L'emploi, le développement de la main-d'œuvre et le travail

 

Les organisations syndicales

 

L'honorable Claude Carignan (leader de l'opposition) : Madame la ministre, ma question porte sur le sujet très important de l'exercice libre et éclairé du droit de se syndiquer ou non. En 2004, la sénatrice Diane Bellemare a déclaré ce qui suit :

 

[...] nous sommes généralement d'avis qu'il faudrait un scrutin secret pour tous les cas d'accréditation syndicale. Rendre le processus d'accréditation transparent et démocratique, c'est faciliter l'accréditation d'un syndicat auprès des employés et assurer sa légitimité pour de meilleures relations de travail avec l'employeur. [...] la démocratie serait mieux servie par un scrutin secret et les employeurs accepteraient beaucoup plus facilement les résultats du choix de leurs employés de se syndiquer.

 

Madame la ministre, êtes-vous d'accord avec les propos de la sénatrice qui représente maintenant le gouvernement au Sénat?

 

 

L'honorable MaryAnn Mihychuk, C.P., députée, ministre de l'Emploi, du Développement de la main-d'œuvre et du Travail : Je vous remercie de la question. Le choix entre un système de vérification des cartes et un scrutin secret est un enjeu important. À l'heure actuelle, le Sénat étudie le projet de loi C-4, qui vise à rétablir des relations raisonnables et transparentes entre les travailleurs et les employeurs.

 

Comme vous le savez, le processus lié au projet de loi était inhabituel. On n'a pas suivi la voie normale pour une mesure législative de cette nature.

 

Il n'y avait aucune raison de soupçonner que le système de vérification des cartes ne fonctionnait pas. En fait, il a fonctionné très bien pendant des décennies. Les modifications apportées ont rendu la syndicalisation plus difficile et facilité la révocation, ce qui a renforcé l'animosité entre les entreprises et le mouvement syndical.
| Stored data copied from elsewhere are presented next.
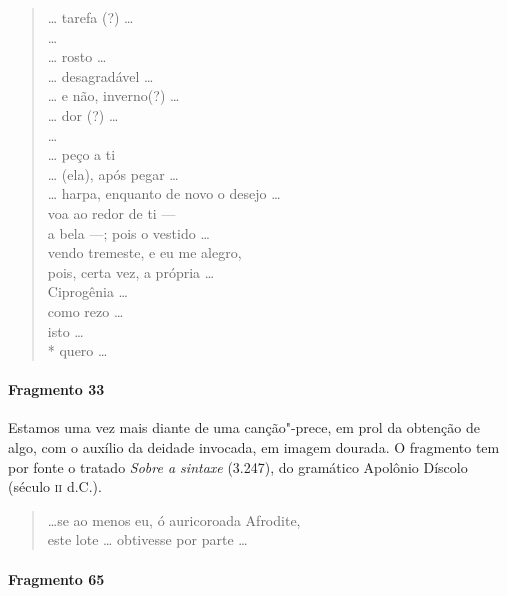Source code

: \begin{verse}
\ldots{} tarefa (?) \ldots{}\\
\ldots{}\\ 
\ldots{}  rosto \ldots{}\\  
\ldots{}  desagradável \ldots{}\\
\ldots{}  e não, inverno(?) \ldots{}\\
\ldots{}  dor (?) \ldots{}\\
\ldots{}\\ 
\ldots{}  peço a ti\\
\ldots{}  (ela), após pegar \ldots{}\\
\ldots{} harpa, enquanto de novo o desejo \ldots{}\\
voa ao redor de ti ---\\
a bela ---; pois o vestido \ldots{}\\
vendo tremeste, e eu me alegro,\\
pois, certa vez, a própria \ldots{} \\
Ciprogênia \ldots{}\\
como rezo \ldots{}\\
isto \ldots{}\\*
quero \ldots{}\\
\end{verse}

\paragraph{Fragmento 33}

{\small Estamos uma vez mais diante de uma canção"-prece, em prol da obtenção de algo,
com o auxílio da deidade invocada, em imagem dourada. O fragmento tem por fonte
o tratado \textit{Sobre a sintaxe} (3.247), do gramático Apolônio Díscolo (século
\textsc{ii} d.C.).}

\begin{verse}
\ldots{}se ao menos eu, ó auricoroada Afrodite,\\
este lote \ldots{} obtivesse por parte \ldots{}
\end{verse}


\paragraph{Fragmento 65}

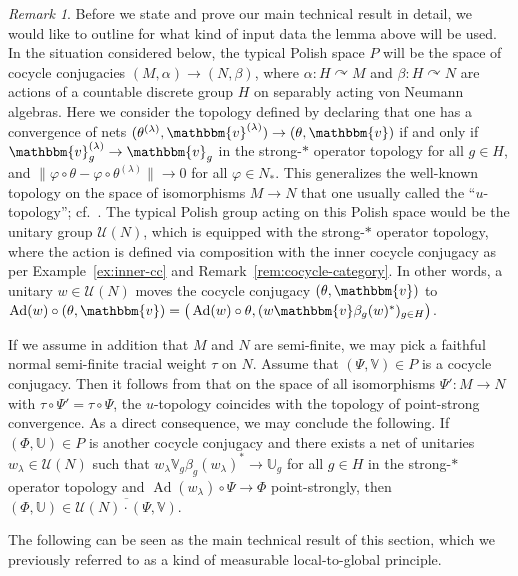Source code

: \documentclass[11pt,a4paper]{article}
\theoremstyle{definition}
\theoremstyle{remark}
\newtheorem{remark}[theorem]{Remark}
\numberwithin{equation}{section}
\numberwithin{theorem}{section}
\begin{document}
\begin{remark} \label{rem:Polish-spaces}
Before we state and prove our main technical result in detail, we would like to outline for what kind of input data the lemma above will be used.
In the situation considered below, the typical Polish space $P$ will be the space of cocycle conjugacies $(M,\alpha)\to (N,\beta)$, where $\alpha: H\curvearrowright M$ and $\beta: H\curvearrowright N$ are actions of a countable discrete group $H$ on separably acting von Neumann algebras.
Here we consider the topology defined by declaring that one has a convergence of nets $(\theta^{(\lambda)},\mathbbm{v}^{(\lambda)})\to(\theta,\mathbbm{v})$ if and only if $\mathbbm{v}^{(\lambda)}_g\to\mathbbm{v}_g$ in the strong-$*$ operator topology for all $g\in H$, and $\|\varphi\circ\theta-\varphi\circ\theta^{(\lambda)}\|\to 0$ for all $\varphi\in N_*$.
This generalizes the well-known topology on the space of isomorphisms $M\to N$ that one usually called the ``$u$-topology''; cf.\ \cite{Haagerup75, Winslow98}.
The typical Polish group acting on this Polish space would be the unitary group $\mathcal{U}(N)$, which is equipped with the strong-$*$ operator topology, where the action is defined via composition with the inner cocycle conjugacy as per Example~\ref{ex:inner-cc} and Remark~\ref{rem:cocycle-category}.
In other words, a unitary $w\in\mathcal{U}(N)$ moves the cocycle conjugacy $(\theta,\mathbbm{v})$ to $\operatorname{Ad}(w)\circ(\theta,\mathbbm{v}) = \big( \operatorname{Ad}(w)\circ\theta, (w\mathbbm{v}\beta_g(w)^*)_{g\in H} \big)$.

If we assume in addition that $M$ and $N$ are semi-finite, we may pick a faithful normal semi-finite tracial weight $\tau$ on $N$.
Assume that $(\Psi,\mathbb{V})\in P$ is a cocycle conjugacy.
Then it follows from \cite[Proposition 3.7]{Haagerup75} that on the space of all isomorphisms $\Psi': M\to N$ with $\tau\circ\Psi'=\tau\circ\Psi$, the $u$-topology coincides with the topology of point-strong convergence.
As a direct consequence, we may conclude the following. 
If $(\Phi,\mathbb{U})\in P$ is another cocycle conjugacy and there exists a net of unitaries $w_\lambda\in\mathcal{U}(N)$ such that $w_\lambda\mathbb{V}_g\beta_g(w_\lambda)^*\to \mathbb{U}_g$ for all $g\in H$ in the strong-$*$ operator topology and $\operatorname{Ad}(w_\lambda)\circ\Psi\to\Phi$ point-strongly, then $(\Phi,\mathbb{U})\in\overline{ \mathcal{U}(N)\cdot (\Psi,\mathbb{V}) }$.
\end{remark}

The following can be seen as the main technical result of this section, which we previously referred to as a kind of measurable local-to-global principle.
\end{document}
Ce n'est pas ce que nous voulons à l'ère de la quatrième révolution industrielle, qui se caractérise par des changements profonds et rapides.

 

Nous souhaitons que les relations de travail soient harmonieuses et que le patronat et les syndicats collaborent pour trouver des solutions à l'un des plus gros problèmes qui se posent au Canada et dans tous les pays industrialisés.

 

La question du vote présente une difficulté particulière puisqu'il y a des cas d'intimidation de la part de l'employeur, ou peut-être même une certaine nervosité.

 

Nous convenons probablement tous qu'un vote secret ne peut se tenir en toute sérénité dans de pareilles conditions. À l'heure actuelle, il est passablement difficile de tenir un vote dans une salle où l'employeur est présent. Le projet de loi C-4 rétablit un système respectueux qui a donné de bons résultats pour les entreprises et les syndicats pendant des années.